--- START ---
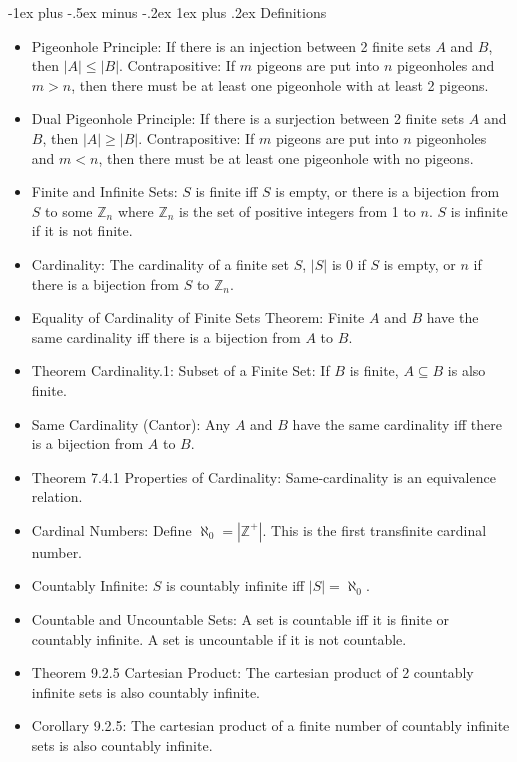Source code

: \documentclass[10pt, portrait]{article}
\makeatletter
\renewcommand{\subsection}{\@startsection{subsection}{3}{0mm}%
                                {-1ex plus -.5ex minus -.2ex}%
                                {1ex plus .2ex}%
                                {\normalfont\small\bfseries}}%
\makeatother
\begin{document}
\begin{multicols*}{2}
\subsection{Definitions}
\begin{itemize}
    \item Pigeonhole Principle: If there is an injection between 2 finite sets $A$ and $B$, then $|A| \leq |B|$. Contrapositive: If $m$ pigeons are put into $n$ pigeonholes and $m > n$, then there must be at least one pigeonhole with at least 2 pigeons.
    \item Dual Pigeonhole Principle: If there is a surjection between 2 finite sets $A$ and $B$, then $|A| \geq |B|$. Contrapositive: If $m$ pigeons are put into $n$ pigeonholes and $m < n$, then there must be at least one pigeonhole with no pigeons.
    \item Finite and Infinite Sets: $S$ is finite iff $S$ is empty, or there is a bijection from $S$ to some $\mathbb{Z}_n$ where $\mathbb{Z}_n$ is the set of positive integers from 1 to $n$. $S$ is infinite if it is not finite.
    \item Cardinality: The cardinality of a finite set $S$, $|S|$ is 0 if $S$ is empty, or $n$ if there is a bijection from $S$ to $\mathbb{Z}_n$.
    \item Equality of Cardinality of Finite Sets Theorem: Finite $A$ and $B$ have the same cardinality iff there is a bijection from $A$ to $B$.
    \item Theorem Cardinality.1: Subset of a Finite Set: If $B$ is finite, $A \subseteq B$ is also finite.
    \item Same Cardinality (Cantor): Any $A$ and $B$ have the same cardinality iff there is a bijection from $A$ to $B$.
    \item Theorem 7.4.1 Properties of Cardinality: Same-cardinality is an equivalence relation.
    \item Cardinal Numbers: Define $\aleph_0 = |\mathbb{Z}^+|$. This is the first transfinite cardinal number.
    \item Countably Infinite: $S$ is countably infinite iff $|S| = \aleph_0$.
    \item Countable and Uncountable Sets: A set is countable iff it is finite or countably infinite. A set is uncountable if it is not countable.
    \item Theorem 9.2.5 Cartesian Product: The cartesian product of 2 countably infinite sets is also countably infinite.
    \item Corollary 9.2.5: The cartesian product of a finite number of countably infinite sets is also countably infinite.

\end{itemize}
\end{multicols*}
\end{document}

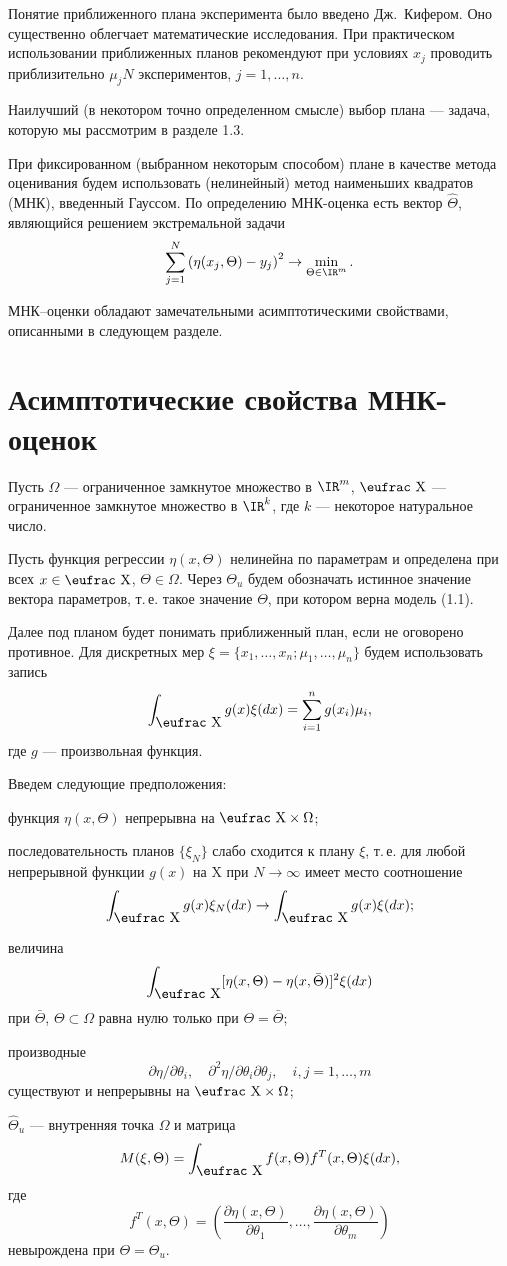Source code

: Понятие приближенного плана эксперимента было введено Дж.\, Кифером.
Оно существенно облегчает математические исследования. При
практическом использовании приближенных планов рекомендуют при
условиях $x_j$ проводить приблизительно $\mu_jN$ экспериментов,
$j=1,\ldots,n$.

Наилучший (в некотором точно определенном смысле) выбор плана ---
задача, которую мы рассмотрим в разделе 1.3.

При фиксированном (выбранном некоторым способом) плане в качестве
метода оценивания будем использовать (нелинейный) метод наименьших
квадратов (МНК), введенный Гауссом. По определению МНК-оценка есть
вектор $\hat\Theta$, являющийся решением экстремальной задачи
$$
\sum^N_{j=1}\left(\eta(x_j,\Theta)-y_j\right)^2\to
\min_{\Theta\in{\IR}^m}.
$$

МНК--оценки обладают замечательными асимптотическими свойствами,
описанными в следующем разделе.


\section{\bf Асимптотические свойства МНК-оценок}

Пусть $\Omega$ --- ограниченное замкнутое множество в ${\IR}^m$,
${\mbox{\eufrac X}}$ --- ограниченное замкнутое множество в
${\IR}^k$, где $k$ --- некоторое натуральное число.

Пусть функция регрессии $\eta(x,\Theta)$ нелинейна по параметрам и
определена при всех $x\in{\mbox{\eufrac X}}$, $\Theta\in\Omega$.
Через $\Theta_u$ будем обозначать истинное значение вектора
параметров, т.\,е. такое значение $\Theta$, при котором верна модель
(1.1).

Далее под планом будет понимать приближенный план, если не оговорено
противное. Для дискретных мер
$\xi=\{x_1,\ldots,x_n;\mu_1,\ldots,\mu_n\}$ будем использовать
запись
$$
\int_{\mbox{\eufrac X}} g(x)\xi(dx)=\sum^n_{i=1}g(x_i)\mu_i,
$$
где $g$ --- произвольная функция.

Введем следующие предположения: \bi
\item[a)] функция $\eta(x,\Theta)$ непрерывна на ${\mbox{\eufrac X}}\times\Omega$;
\item[б)] последовательность планов $\{\xi_N\}$ слабо сходится к плану $\xi$,
т.\,е. для любой непрерывной функции $g(x)$ на {\eufrac X} при
$N\to\infty$ имеет место соотношение
$$
\int_{\mbox{\eufrac X}} g(x)\xi_N(dx)\to \int_{\mbox{\eufrac X}}
g(x)\xi(dx);
$$
\item[в)] величина
$$
\int_{\mbox{\eufrac X}} [\eta(x,\Theta)-\eta(x,\bar\Theta)]^2\xi(dx)
$$
при $\bar\Theta$, $\Theta\subset\Omega$ равна нулю только при
$\Theta=\bar\Theta$;
\item[г)] производные
$$
\partial\eta/\partial\theta_i,\quad \partial^2\eta/\partial\theta_i
\partial\theta_j,\quad i,j=1,\ldots,m
$$
существуют и непрерывны на ${\mbox{\eufrac X}}\times\Omega$;
\item[д)] $\hat\Theta_u$ --- внутренняя точка $\Omega$ и матрица
$$
M(\xi,\Theta)=\int_{\mbox{\eufrac X}}
f(x,\Theta)f^T(x,\Theta)\xi(dx),
$$
где
$$
f^T(x,\Theta)=\left(\frac{\partial\eta(x,\Theta)}{\partial\theta_1},\ldots,
\frac{\partial\eta(x,\Theta)}{\partial\theta_m}\right)
$$
невырождена при $\Theta=\Theta_u$. \ei

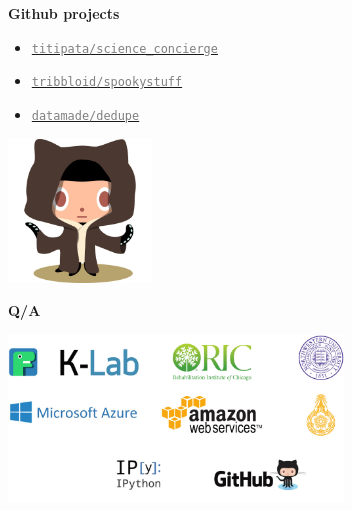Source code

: \begin{frame}{\textbf{Github projects}}

\begin{itemize}
\item \href{https://github.com/titipata/science\_concierge}{\textcolor{gray}{\texttt{titipata/science\_concierge}}}
\item \href{https://github.com/tribbloid/spookystuff}{\textcolor{gray}{\texttt{tribbloid/spookystuff}}}
\item \href{https://github.com/datamade/dedupe}{\textcolor{gray}{\texttt{datamade/dedupe}}}
\end{itemize}

\begin{center}
\includegraphics[width=1.5in]{images/octobiwan}
\end{center}

\end{frame}


\begin{frame}

\begin{center}
\textbf{Q/A}
\end{center}

\begin{center}
\includegraphics[width=3.5in]{images/cover_back}
\end{center}

\end{frame}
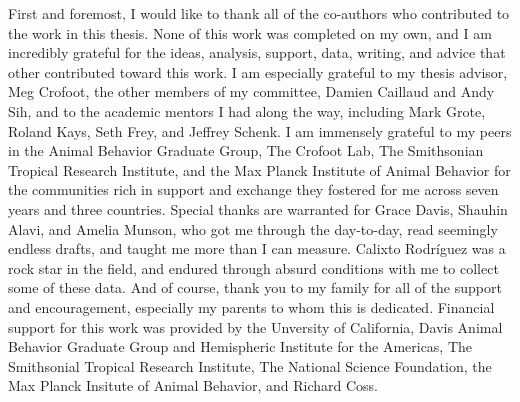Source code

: \documentclass[twoside,12pt,final]{ucthesis-CA2012}
\begin{document}
\begin{ucfrontmatter}
\begin{dedication}
\begin{center}
\begin{large}
      \end{large}
      \end{center}
  \end{dedication}
\begin{acknowledgements}
    First and foremost, I would like to thank all of the co-authors who contributed to the work in this thesis. None of this work was completed on my own, and I am incredibly grateful for the ideas, analysis, support, data, writing, and advice that other contributed toward this work. I am especially grateful to my thesis advisor, Meg Crofoot, the other members of my committee, Damien Caillaud and Andy Sih, and to the academic mentors I had along the way, including Mark Grote, Roland Kays, Seth Frey, and Jeffrey Schenk. I am immensely grateful to my peers in the Animal Behavior Graduate Group, The Crofoot Lab, The Smithsonian Tropical Research Institute, and the Max Planck Institute of Animal Behavior for the communities rich in support and exchange they fostered for me across seven years and three countries. Special thanks are warranted for Grace Davis, Shauhin Alavi, and Amelia Munson, who got me through the day-to-day, read seemingly endless drafts, and taught me more than I can measure. Calixto Rodríguez was a rock star in the field, and endured through absurd conditions with me to collect some of these data. And of course, thank you to my family for all of the support and encouragement, especially my parents to whom this is dedicated. Financial support for this work was provided by the Unversity of California, Davis Animal Behavior Graduate Group and Hemispheric Institute for the Americas, The Smithsonial Tropical Research Institute, The National Science Foundation, the Max Planck Insitute of Animal Behavior, and Richard Coss.
  \end{acknowledgements}
% 

\end{ucfrontmatter}
\end{document}
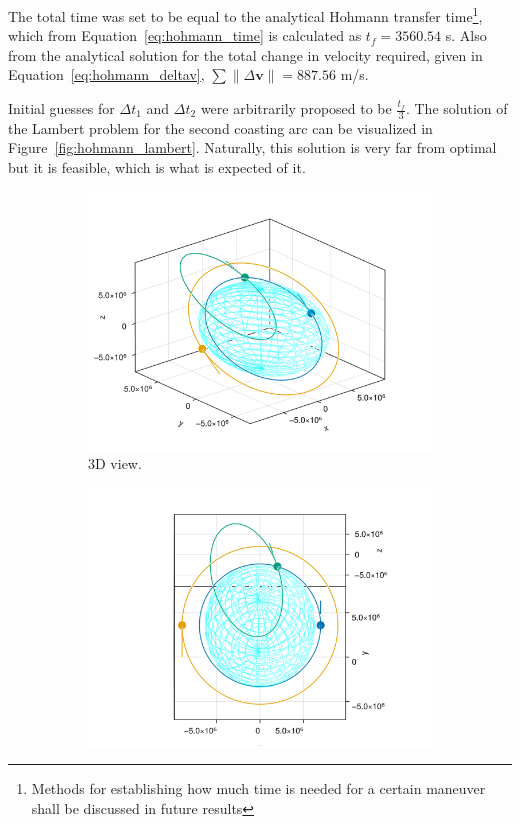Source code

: The total time was set to be equal to the analytical Hohmann transfer time\footnote{Methods for establishing how much time is needed for a certain maneuver shall be discussed in future results}, which from Equation~\eqref{eq:hohmann_time} is calculated as \(t_f = 3560.54\) s. Also from the analytical solution for the total change in velocity required, given in Equation~\eqref{eq:hohmann_deltav}, \(\sum \lVert \Delta \mathbf{v} \rVert = 887.56\) m/s.

Initial guesses for \(\Delta t_1\) and \(\Delta t_2\) were arbitrarily proposed to be \(\frac{t_f}{3}\). The solution of the Lambert problem for the second coasting arc can be visualized in Figure~\ref{fig:hohmann_lambert}. Naturally, this solution is very far from optimal but it is feasible, which is what is expected of it.

\begin{figure}[htbp]
    \centering
    \begin{subfigure}{0.49\textwidth}
        \includegraphics[width=\textwidth]{img/hohmann_lambert_guess.png}
        \caption{3D view.}
    \end{subfigure}
    \begin{subfigure}{0.49\textwidth}
        \includegraphics[width=\textwidth]{img/hohmann_lambert_guess_in_plane.png}

\end{subfigure}
\end{figure}
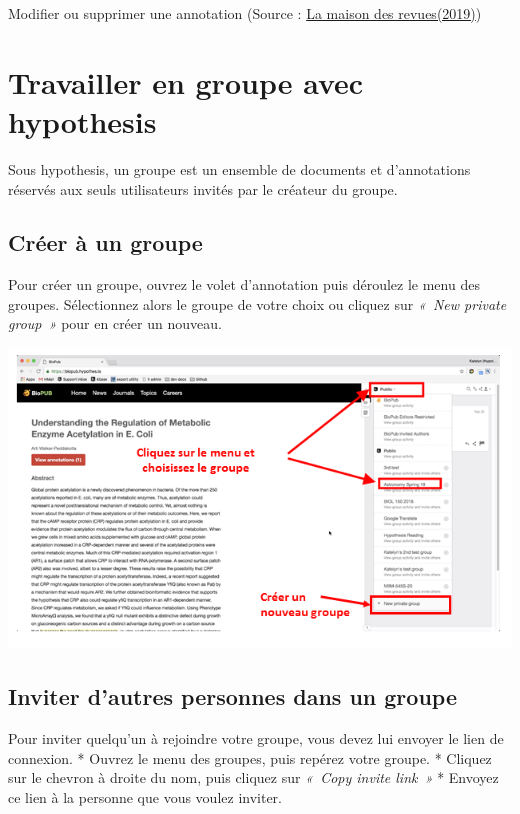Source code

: \documentclass[
]{book}
\begin{document}
Modifier ou supprimer une annotation (Source : \href{http://www.maisondesrevues.org/1182}{La maison des revues(2019)})

\hypertarget{s6}{%
\chapter{Travailler en groupe avec hypothesis}\label{s6}}

Sous hypothesis, un groupe est un ensemble de documents et d'annotations réservés aux seuls utilisateurs invités par le créateur du groupe.

\hypertarget{s61}{%
\section{Créer à un groupe}\label{s61}}

Pour créer un groupe, ouvrez le volet d'annotation puis déroulez le menu des groupes. Sélectionnez alors le groupe de votre choix ou cliquez sur \emph{«~New private group~»} pour en créer un nouveau.

\includegraphics{img/groupes.png}

\hypertarget{s62}{%
\section{Inviter d'autres personnes dans un groupe}\label{s62}}

Pour inviter quelqu'un à rejoindre votre groupe, vous devez lui envoyer le lien de connexion.
* Ouvrez le menu des groupes, puis repérez votre groupe.
* Cliquez sur le chevron à droite du nom, puis cliquez sur \emph{«~Copy invite link~»}
* Envoyez ce lien à la personne que vous voulez inviter.
\end{document}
--- END ---
- **Task prompt**
Scan the lines above for the word "mathbb" and copy every one where it occurs.

- **Solution for this problem**
    \item Finite and Infinite Sets: $S$ is finite iff $S$ is empty, or there is a bijection from $S$ to some $\mathbb{Z}_n$ where $\mathbb{Z}_n$ is the set of positive integers from 1 to $n$. $S$ is infinite if it is not finite.
    \item Cardinality: The cardinality of a finite set $S$, $|S|$ is 0 if $S$ is empty, or $n$ if there is a bijection from $S$ to $\mathbb{Z}_n$.
    \item Cardinal Numbers: Define $\aleph_0 = |\mathbb{Z}^+|$. This is the first transfinite cardinal number.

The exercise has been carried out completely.